Great teachers, those bulging-red-eyed rodents.
In fact, when it comes to elementary school science, the rats are about all she remembers in any detail.
Rats, she learned 35 years ago, can captivate and motivate young students. So, as a teacher with a classroom of her own, rats, aka Blizzard and Daisy, are back.
"It was that term —‘hands-on’ — you hear a lot in education," said Womack, who teaches third- and fourth-graders.
"My first reaction was ‘Oh, they are messy, and they do smell. They are more work in the classroom,’ but then I thought about how important they were to me," she said.
Childhood memories of scientific exploration won out over adult instincts of inconvenience.
Actually, a couple of classrooms at Penny Creek Elementary in southeast Everett have rats. Down the hall, students in Kristina Kee’s class are monitoring the lives of Sugar and Marshmallow.
The rats are the stars in a five-week nutrition unit.
Two rats per class. One gets sugar water; the other, milk.
The students feed and care for the lab rats while using words like "hypothesis" and learning about scientific methodology. Each week, they weigh them, measure their tails and compare differences in growth, appearance and behavior.

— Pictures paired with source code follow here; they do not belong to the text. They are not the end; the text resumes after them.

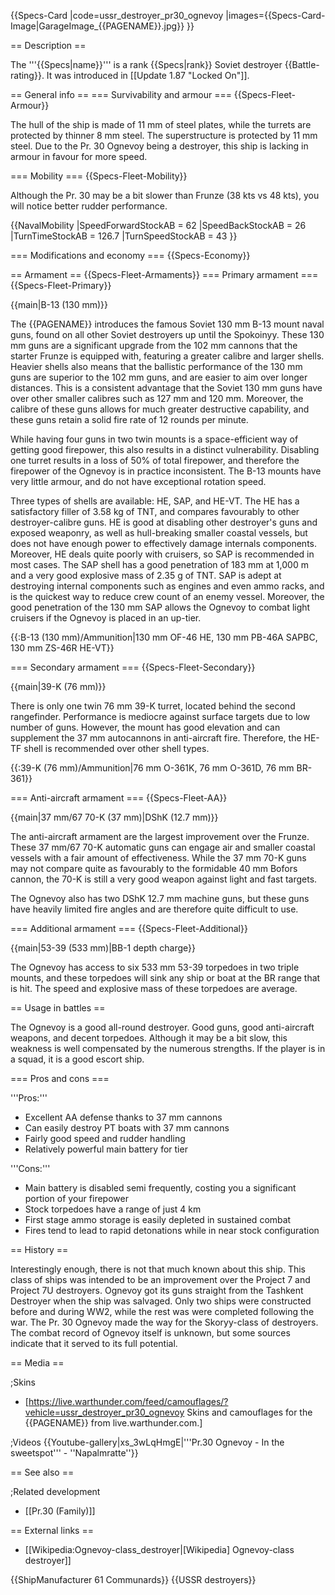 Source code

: {{Specs-Card
|code=ussr_destroyer_pr30_ognevoy
|images={{Specs-Card-Image|GarageImage_{{PAGENAME}}.jpg}}
}}

== Description ==
<!-- ''In the first part of the description, cover the history of the ship's creation and military application. In the second part, tell the reader about using this ship in the game. Add a screenshot: if a beginner player has a hard time remembering vehicles by name, a picture will help them identify the ship in question.'' -->
The '''{{Specs|name}}''' is a rank {{Specs|rank}} Soviet destroyer {{Battle-rating}}. It was introduced in [[Update 1.87 "Locked On"]].

== General info ==
=== Survivability and armour ===
{{Specs-Fleet-Armour}}
<!-- ''Talk about the vehicle's armour. Note the most well-defended and most vulnerable zones, e.g. the ammo magazine. Evaluate the composition of components and assemblies responsible for movement and manoeuvrability. Evaluate the survivability of the primary and secondary armaments separately. Don't forget to mention the size of the crew, which plays an important role in fleet mechanics. Save tips on preserving survivability for the "Usage in battles" section. If necessary, use a graphical template to show the most well-protected or most vulnerable points in the armour.'' -->
The hull of the ship is made of 11 mm of steel plates, while the turrets are protected by thinner 8 mm steel. The superstructure is protected by 11 mm steel. Due to the Pr. 30 Ognevoy being a destroyer, this ship is lacking in armour in favour for more speed.

=== Mobility ===
{{Specs-Fleet-Mobility}}
<!-- ''Write about the ship's mobility. Evaluate its power and manoeuvrability, rudder rerouting speed, stopping speed at full tilt, with its maximum forward and reverse speed.'' -->
Although the Pr. 30 may be a bit slower than Frunze (38 kts vs 48 kts), you will notice better rudder performance.

{{NavalMobility
|SpeedForwardStockAB = 62
|SpeedBackStockAB = 26
|TurnTimeStockAB = 126.7
|TurnSpeedStockAB = 43
}}

=== Modifications and economy ===
{{Specs-Economy}}

== Armament ==
{{Specs-Fleet-Armaments}}
=== Primary armament ===
{{Specs-Fleet-Primary}}
<!-- ''Provide information about the characteristics of the primary armament. Evaluate their efficacy in battle based on their reload speed, ballistics and the capacity of their shells. Add a link to the main article about the weapon: <code><nowiki>{{main|Weapon name (calibre)}}</nowiki></code>. Broadly describe the ammunition available for the primary armament, and provide recommendations on how to use it and which ammunition to choose.'' -->
{{main|B-13 (130 mm)}}

The {{PAGENAME}} introduces the famous Soviet 130 mm B-13 mount naval guns, found on all other Soviet destroyers up until the Spokoinyy. These 130 mm guns are a significant upgrade from the 102 mm cannons that the starter Frunze is equipped with, featuring a greater calibre and larger shells. Heavier shells also means that the ballistic performance of the 130 mm guns are superior to the 102 mm guns, and are easier to aim over longer distances. This is a consistent advantage that the Soviet 130 mm guns have over other smaller calibres such as 127 mm and 120 mm. Moreover, the calibre of these guns allows for much greater destructive capability, and these guns retain a solid fire rate of 12 rounds per minute.

While having four guns in two twin mounts is a space-efficient way of getting good firepower, this also results in a distinct vulnerability. Disabling one turret results in a loss of 50% of total firepower, and therefore the firepower of the Ognevoy is in practice inconsistent. The B-13 mounts have very little armour, and do not have exceptional rotation speed.

Three types of shells are available: HE, SAP, and HE-VT. The HE has a satisfactory filler of 3.58 kg of TNT, and compares favourably to other destroyer-calibre guns. HE is good at disabling other destroyer's guns and exposed weaponry, as well as hull-breaking smaller coastal vessels, but does not have enough power to effectively damage internals components. Moreover, HE deals quite poorly with cruisers, so SAP is recommended in most cases. The SAP shell has a good penetration of 183 mm at 1,000 m and a very good explosive mass of 2.35 g of TNT. SAP is adept at destroying internal components such as engines and even ammo racks, and is the quickest way to reduce crew count of an enemy vessel. Moreover, the good penetration of the 130 mm SAP allows the Ognevoy to combat light cruisers if the Ognevoy is placed in an up-tier.

{{:B-13 (130 mm)/Ammunition|130 mm OF-46 HE, 130 mm PB-46A SAPBC, 130 mm ZS-46R HE-VT}}

=== Secondary armament ===
{{Specs-Fleet-Secondary}}
<!-- ''Some ships are fitted with weapons of various calibres. Secondary armaments are defined as weapons chosen with the control <code>Select secondary weapon</code>. Evaluate the secondary armaments and give advice on how to use them. Describe the ammunition available for the secondary armament. Provide recommendations on how to use them and which ammunition to choose. Remember that any anti-air armament, even heavy calibre weapons, belong in the next section. If there is no secondary armament, remove this section.'' -->
{{main|39-K (76 mm)}}

There is only one twin 76 mm 39-K turret, located behind the second rangefinder. Performance is mediocre against surface targets due to low number of guns. However, the mount has good elevation and can supplement the 37 mm autocannons in anti-aircraft fire. Therefore, the HE-TF shell is recommended over other shell types.

{{:39-K (76 mm)/Ammunition|76 mm O-361K, 76 mm O-361D, 76 mm BR-361}}

=== Anti-aircraft armament ===
{{Specs-Fleet-AA}}
<!-- ''An important part of the ship's armament responsible for air defence. Anti-aircraft armament is defined by the weapon chosen with the control <code>Select anti-aircraft weapons</code>. Talk about the ship's anti-air cannons and machine guns, the number of guns and their positions, their effective range, and about their overall effectiveness – including against surface targets. If there are no anti-aircraft armaments, remove this section.'' -->
{{main|37 mm/67 70-K (37 mm)|DShK (12.7 mm)}}

The anti-aircraft armament are the largest improvement over the Frunze. These 37 mm/67 70-K automatic guns can engage air and smaller coastal vessels with a fair amount of effectiveness. While the 37 mm 70-K guns may not compare quite as favourably to the formidable 40 mm Bofors cannon, the 70-K is still a very good weapon against light and fast targets.

The Ognevoy also has two DShK 12.7 mm machine guns, but these guns have heavily limited fire angles and are therefore quite difficult to use.

=== Additional armament ===
{{Specs-Fleet-Additional}}
<!-- ''Describe the available additional armaments of the ship: depth charges, mines, torpedoes. Talk about their positions, available ammunition and launch features such as dead zones of torpedoes. If there is no additional armament, remove this section.'' -->
{{main|53-39 (533 mm)|BB-1 depth charge}}

The Ognevoy has access to six 533 mm 53-39 torpedoes in two triple mounts, and these torpedoes will sink any ship or boat at the BR range that is hit. The speed and explosive mass of these torpedoes are average.

== Usage in battles ==
<!-- ''Describe the technique of using this ship, the characteristics of her use in a team and tips on strategy. Abstain from writing an entire guide – don't try to provide a single point of view, but give the reader food for thought. Talk about the most dangerous opponents for this vehicle and provide recommendations on fighting them. If necessary, note the specifics of playing with this vehicle in various modes (AB, RB, SB).'' -->
The Ognevoy is a good all-round destroyer. Good guns, good anti-aircraft weapons, and decent torpedoes. Although it may be a bit slow, this weakness is well compensated by the numerous strengths. If the player is in a squad, it is a good escort ship.

=== Pros and cons ===
<!-- ''Summarise and briefly evaluate the vehicle in terms of its characteristics and combat effectiveness. Mark its pros and cons in the bulleted list. Try not to use more than 6 points for each of the characteristics. Avoid using categorical definitions such as "bad", "good" and the like - use substitutions with softer forms such as "inadequate" and "effective".'' -->

'''Pros:'''

* Excellent AA defense thanks to 37 mm cannons
* Can easily destroy PT boats with 37 mm cannons
* Fairly good speed and rudder handling
* Relatively powerful main battery for tier

'''Cons:'''

* Main battery is disabled semi frequently, costing you a significant portion of your firepower
* Stock torpedoes have a range of just 4 km
* First stage ammo storage is easily depleted in sustained combat
* Fires tend to lead to rapid detonations while in near stock configuration

== History ==
<!-- ''Describe the history of the creation and combat usage of the ship in more detail than in the introduction. If the historical reference turns out to be too long, take it to a separate article, taking a link to the article about the ship and adding a block "/History" (example: <nowiki>https://wiki.warthunder.com/(Ship-name)/History</nowiki>) and add a link to it here using the <code>main</code> template. Be sure to reference text and sources by using <code><nowiki><ref></ref></nowiki></code>, as well as adding them at the end of the article with <code><nowiki><references /></nowiki></code>. This section may also include the ship's dev blog entry (if applicable) and the in-game encyclopedia description (under <code><nowiki>=== In-game description ===</nowiki></code>, also if applicable).'' -->
Interestingly enough, there is not that much known about this ship. This class of ships was intended to be an improvement over the Project 7 and Project 7U destroyers. Ognevoy got its guns straight from the Tashkent Destroyer when the ship was salvaged. Only two ships were constructed before and during WW2, while the rest was were completed following the war. The Pr. 30 Ognevoy made the way for the Skoryy-class of destroyers. The combat record of Ognevoy itself is unknown, but some sources indicate that it served to its full potential.

== Media ==
<!-- ''Excellent additions to the article would be video guides, screenshots from the game, and photos.'' -->

;Skins

* [https://live.warthunder.com/feed/camouflages/?vehicle=ussr_destroyer_pr30_ognevoy Skins and camouflages for the {{PAGENAME}} from live.warthunder.com.]

;Videos
{{Youtube-gallery|xs_3wLqHmgE|'''Pr.30 Ognevoy - In the sweetspot''' - ''Napalmratte''}}

== See also ==
<!-- ''Links to articles on the War Thunder Wiki that you think will be useful for the reader, for example:''
* ''reference to the series of the ship;''
* ''links to approximate analogues of other nations and research trees.'' -->

;Related development

* [[Pr.30 (Family)]]

== External links ==
<!-- ''Paste links to sources and external resources, such as:''
* ''topic on the official game forum;''
* ''other literature.'' -->

* [[Wikipedia:Ognevoy-class_destroyer|[Wikipedia<nowiki>]</nowiki> Ognevoy-class destroyer]]

{{ShipManufacturer 61 Communards}}
{{USSR destroyers}} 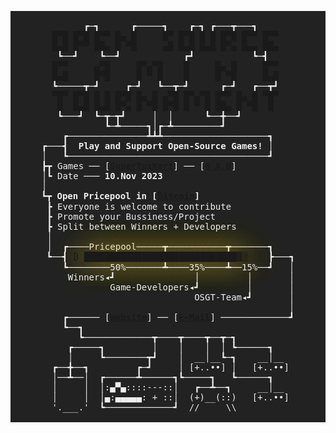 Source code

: <main>
<center>
<pre style="background-color: #222; color: #eee;">                                  
         ┏─┓      ┏─────┓    ┏─┓ ┏───┳───┓        <span><a style="text-decoration: none;" href="https://open-source-gaming-tournament.com/">
   █▀█ █▀█ █▀▀ █▄ █     █▀ █▀█ █ █ █▀█ █▀▀ █▀▀    
   █▄█ █▀▀ ██▄ █ ▀█     ▄█ █▄█ █▄█ █▀▄ █▄▄ ██▄    </span></a>
    ┗──┛    ┗──┛            ┏┛           ┗─┫      <span><a style="text-decoration: none;" href="https://open-source-gaming-tournament.com/">
   █▀▀     ▄▀█     █▀▄▀█    █     █▄ █     █▀▀    
   █▄█     █▀█     █ ▀ █    █     █ ▀█     █▄█    </span></a>
   ┗─────┳─┛     ┏─┛   ┗──┳─┛      ┏─┛   ┏──┳┛    <span><a style="text-decoration: none;" href="https://open-source-gaming-tournament.com/">
   ▀█▀ █▀█ █ █ █▀█ █▄ █ ▄▀█ █▀▄▀█ █▀▀ █▄ █ ▀█▀    
    █  █▄█ █▄█ █▀▄ █ ▀█ █▀█ █ ▀ █ ██▄ █ ▀█  █     </span></a>
    ┗───┛  ┗─┳─┳┛     │  │      ┗──╋──┛           
             ┗─┻─────┓│┏─┻─────────┛              
     ┏───────────────┻┻┻────────────────────┓     
 ┏───┫  <b>Play and Support Open-Source Games!</b> │     
 │   ┗──────────────────────────────────────┛     
 ┣┳ Games ── [<b><a href="https://supertuxkart.net/Main_Page">SuperTuxKart</a></b>] ── [<b><a href="https://play0ad.com/">0 A.D</a></b>]            
 │┗ Date ─── <b>10.Nov 2023</b>                          
 │                                                
 ┗┳ <b>Open Pricepool in [<a href="https://electrum.org/">₿itcoin</a>]</b>                   
  ┣ Everyone is welcome to contribute             
  ┣ Promote your Bussiness/Project                
  ┣ Split between Winners + Developers            
  │                                               
  │  ┏────Pricepool─────┳───────────┳───────┓     
  ┗──┫ <a style=" text-shadow: 0px 0px 50px  #f9cc33;">₿ █████████████████████████████▓▒░░░</a> ┣───┓ 
     ┗────────50%───────┻────35%────┻──15%──┛   │ 
      Winners◂┛               │         │       │ 
              Game-Developers◂┛         │       │ 
                              OSGT-Team◂┛       │ 
                                                │ 
     ┏────── [<b><a href="https://open-source-gaming-tournament.com/">Website</a></b>] ── [<b><a href="mailto:info@open-source-gaming-tournament.com">E-Mail</a></b>] ─────────────┛ 
     ┗──┓                                         
        ┗─────────────┳────┳────┳──┳─┓            
      ┏─────┓         │    │    │  │ ┗──────┓     
      │     ┗────────┳┛    │  __│__┗─┓    __│__   
   ┏──╋──┓         ┏─┛     │ [+..••] │   [+..••]  
   │──┻──│  ┏──────┻──────┓┗─────┓   ┗──────┓     
   │     │  │:▄▀▄::::---::│   ┏──┻──┓     __│__   
   │     │  │▄:▄▄▄▄▄: + ::│  (+)__(::)   [+..••]  
   '.___.'  ┗─────────────┛  //     \\            

</pre>
</center>
</main>

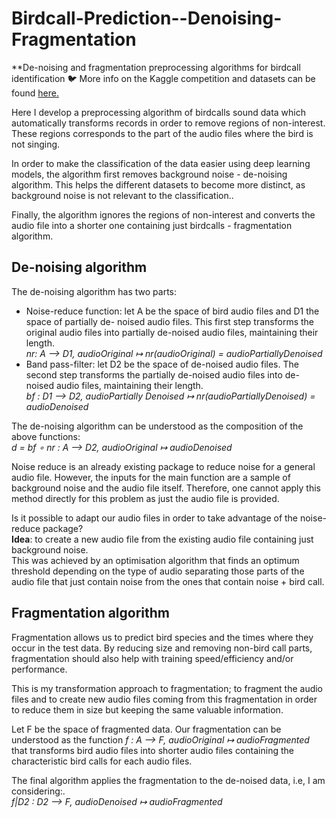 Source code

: # Birdcall-Prediction--Denoising-Fragmentation
**De-noising and fragmentation preprocessing algorithms for birdcall identification 🐦 More info on the Kaggle competition and datasets can be found <a href="https://www.kaggle.com/c/birdsong-recognition">here.</a><br />

Here I develop a preprocessing algorithm of birdcalls sound data which automatically transforms records in order to remove regions of non-interest. These regions corresponds to the part of the audio files where the bird is not singing. <br />

In order to make the classification of the data easier using deep learning models, the algorithm first removes background noise - de-noising algorithm. This helps the different datasets to become more distinct, as background noise is not relevant to the classification..<br/>

Finally, the algorithm ignores the regions of non-interest and converts the audio file into a shorter one containing just birdcalls - fragmentation algorithm. <br />

## De-noising algorithm
The de-noising algorithm has two parts:

* Noise-reduce function: let A be the space of bird audio files and D1 the space of partially de- noised audio files. This first step transforms the original audio files into partially de-noised audio files, maintaining their length.<br />
*nr: A ⟶ D1, audioOriginal ↦ nr(audioOriginal) = audioPartiallyDenoised*<br />
* Band pass-filter: let D2 be the space of de-noised audio files. The second step transforms the
partially de-noised audio files into de-noised audio files, maintaining their length.<br/>
*bf : D1 ⟶ D2, audioPartially Denoised ↦ nr(audioPartiallyDenoised) = audioDenoised* <br />

The de-noising algorithm can be understood as the composition of the above functions:<br />
*d = bf ∘ nr : A ⟶ D2, audioOriginal ↦ audioDenoised*<br />

Noise reduce is an already existing package to reduce noise for a general audio file. However, the inputs for the main function are a sample of background noise and the audio file itself. Therefore, one cannot apply this method directly for this problem as just the audio file is provided.<br />

Is it possible to adapt our audio files in order to take advantage of the noise-reduce package?<br />
**Idea**: to create a new audio file from the existing audio file containing just background noise.<br />
This was achieved by an optimisation algorithm that finds an optimum threshold depending on the type of audio separating those parts of the audio file that just contain noise from the ones that contain noise + bird call.

## Fragmentation algorithm
Fragmentation allows us to predict bird species and the times where they occur in the test data. By reducing size and removing non-bird call parts, fragmentation should also help with training speed/efficiency and/or performance. <br/>

This is my transformation approach to fragmentation; to fragment the audio files and to create new audio files coming from this fragmentation in order to reduce them in size but keeping the same valuable information.<br/>

Let F be the space of fragmented data. Our fragmentation can be understood as the function *f : A ⟶ F, audioOriginal ↦ audioFragmented* that transforms bird audio files into shorter audio files containing the characteristic bird calls for each audio files.<br/>

The final algorithm applies the fragmentation to the de-noised data, i.e, I am considering:.<br/>
*f|D2 : D2 ⟶ F, audioDenoised ↦ audioFragmented*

"You can tell which one was getting more calcium and which was having the sugar water," said Morgan Clark, a student in Kee’s fourth-grade class.
The rats came to Penny Creek through a nutrition program sponsored by the Washington State Dairy Council. Each year, the council dispatches more than 400 lab rats to more than 100 elementary schools.
The goal, according to the council, is for students to see how important it is to eat from all the food groups and to learn it is never to late to change diet habits for the better.
Beyond the math, writing, note-taking and science, the rats have helped students learn to work together in small groups, even when it comes to cleanup, the teachers report. No one seems queasy about handling them.
Karen Composano has even brought Blizzard and Daisy home for a weekend visit. With a dog and two cats at home, she kept her bedroom door closed.
"I liked to take them home because it was a new experience," she said. "You can learn a lot from a rat."